Integrative Transcriptomics and Machine Learning Identify Macrophage-Associated Biomarkers in Hypertrophic Cardiomyopathy.
👤 作者: Zhao J, Su X, Wu J, Qin Y, Song C, Li Y, Liu C, Li R, Wang Q, Liang C
心肌病
📝 摘要
Hypertrophic cardiomyopathy (HCM) is a common genetic heart disease, with macrophages playing a critical role in its pathological remodeling. Our study aims to investigate the molecular basis of HCM by analyzing macrophage-related gene expression at the single-cell level. Utilizing published scRNA-seq datasets (GSE181764 and GSE161921), we identified macrophages as the key cell cluster most associated with HCM. Integration with bulk RNA-seq data (GSE249925) and differential expression analysis revealed three hub genes: ASPN (asporin), F13A1 (Coagulation Factor XIII A Chain), and SORBS2 (Sorbin and SH3 domain-containing protein 2). Immune infiltration analysis showed significant decreases in multiple immune cell subsets in HCM patients, including neutrophil and macrophages.
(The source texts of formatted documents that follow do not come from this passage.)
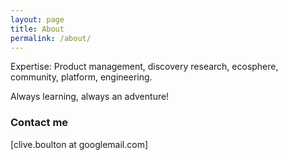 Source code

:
 ```yaml
---
layout: page
title: About
permalink: /about/
---
```


Expertise: Product management, discovery research, ecosphere, community, platform, engineering.

Always learning, always an adventure!

### Contact me

[clive.boulton at googlemail.com]
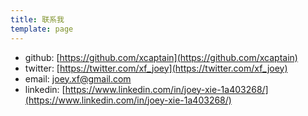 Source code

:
 ```yaml
---
title: 联系我
template: page
---
```


- github: [https://github.com/xcaptain](https://github.com/xcaptain)
- twitter: [https://twitter.com/xf_joey](https://twitter.com/xf_joey)
- email: [joey.xf@gmail.com](mailto://joey.xf@gmail.com)
- linkedin: [https://www.linkedin.com/in/joey-xie-1a403268/](https://www.linkedin.com/in/joey-xie-1a403268/)
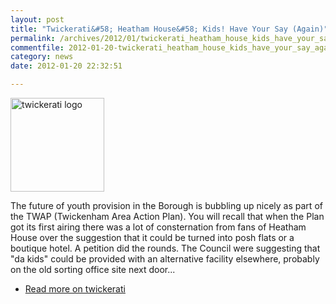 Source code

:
```yaml
---
layout: post
title: "Twickerati&#58; Heatham House&#58; Kids! Have Your Say (Again)"
permalink: /archives/2012/01/twickerati_heatham_house_kids_have_your_say_again.html
commentfile: 2012-01-20-twickerati_heatham_house_kids_have_your_say_again
category: news
date: 2012-01-20 22:32:51

---
```


<a href="/assets/images/2012/twickerati.jpg" title="See larger version of - twickerati logo"><img src="/assets/images/2012/twickerati_thumb.jpg" width="150" height="150" alt="twickerati logo" class="photo right" /></a>

The future of youth provision in the Borough is bubbling up nicely as part of the TWAP (Twickenham Area Action Plan). You will recall that when the Plan got its first airing there was a lot of consternation from fans of Heatham House over the suggestion that it could be turned into posh flats or a boutique hotel. A petition did the rounds. The Council were suggesting that "da kids" could be provided with an alternative facility elsewhere, probably on the old sorting office site next door...

-   [Read more on twickerati](https://twickerati.wordpress.com/2012/01/17/heatham-house-twickenham/)
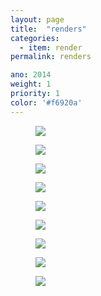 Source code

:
 ```yaml
---
layout: page
title:  "renders"
categories:
  - item: render
permalink: renders

ano: 2014
weight: 1
priority: 1
color: '#f6920a'
---
```


<figure><img src="{{ site.baseurl }}/assets/renders/cadeira_alfa1.jpg"/></figure>
<figure><img src="{{ site.baseurl }}/assets/renders/minhocao.png"/></figure>
<figure><img src="{{ site.baseurl }}/assets/renders/minhocao2.png"/></figure>
<figure><img class="left" src="{{ site.baseurl }}/assets/renders/cadeira_duna1.jpg"/></figure>
<figure><img class="left" src="{{ site.baseurl }}/assets/renders/cadeira_duna2.jpg"/></figure>
<figure><img src="{{ site.baseurl }}/assets/renders/studio_diso.jpg"/></figure>
<figure><img class="left" src="{{ site.baseurl }}/assets/renders/bike3.jpg"/></figure>
<figure><img class="left" src="{{ site.baseurl }}/assets/renders/bike5.jpg"/></figure>
<figure><img src="{{ site.baseurl }}/assets/renders/buneco_madeira.jpg"/></figure>
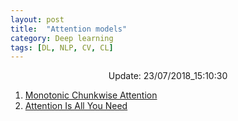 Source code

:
 ```yaml
---
layout: post
title:  "Attention models"
category: Deep learning
tags: [DL, NLP, CV, CL]
---
```






<center> Update: 23/07/2018_15:10:30</center>

  	
1. [ Monotonic Chunkwise Attention](https://rawgit.com/elbayadm/PaperNotes/master/notes/attention/2017-Monotonic-Chunkwise-Attention.html)
2. [ Attention Is All You Need](https://rawgit.com/elbayadm/PaperNotes/master/notes/attention/2017-Attention-Is-All-You-Need.html)
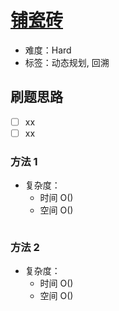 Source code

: # [铺瓷砖](https://leetcode-cn.com/problems/tiling-a-rectangle-with-the-fewest-squares/)

- 难度：Hard
- 标签：动态规划, 回溯

## 刷题思路

- [ ] xx
- [ ] xx

### 方法 1

- 复杂度：
    - 时间 O()
    - 空间 O()

``` js

```

### 方法 2

- 复杂度：
    - 时间 O()
    - 空间 O()

``` js

```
Intercellular communication analysis revealed an approximately 50% reduction in total interactions in HCM, accompanied by markedly weakened macrophage signaling reception and loss of regulatory pathways. Single-cell validation confirmed that F13A1 expression was predominantly restricted to macrophage clusters and significantly downregulated in HCM macrophages, demonstrating strong macrophage specificity and diagnostic potential. Furthermore, a LASSO-based diagnostic model incorporating three genes (IGFBP4, FOS, CTSC) exhibited high predictive performance, with validated accuracy in both training and external validation sets. Collectively, our findings shed light on the mechanisms underlying macrophage dysfunction in HCM and offer novel insights into the cellular and molecular dynamics.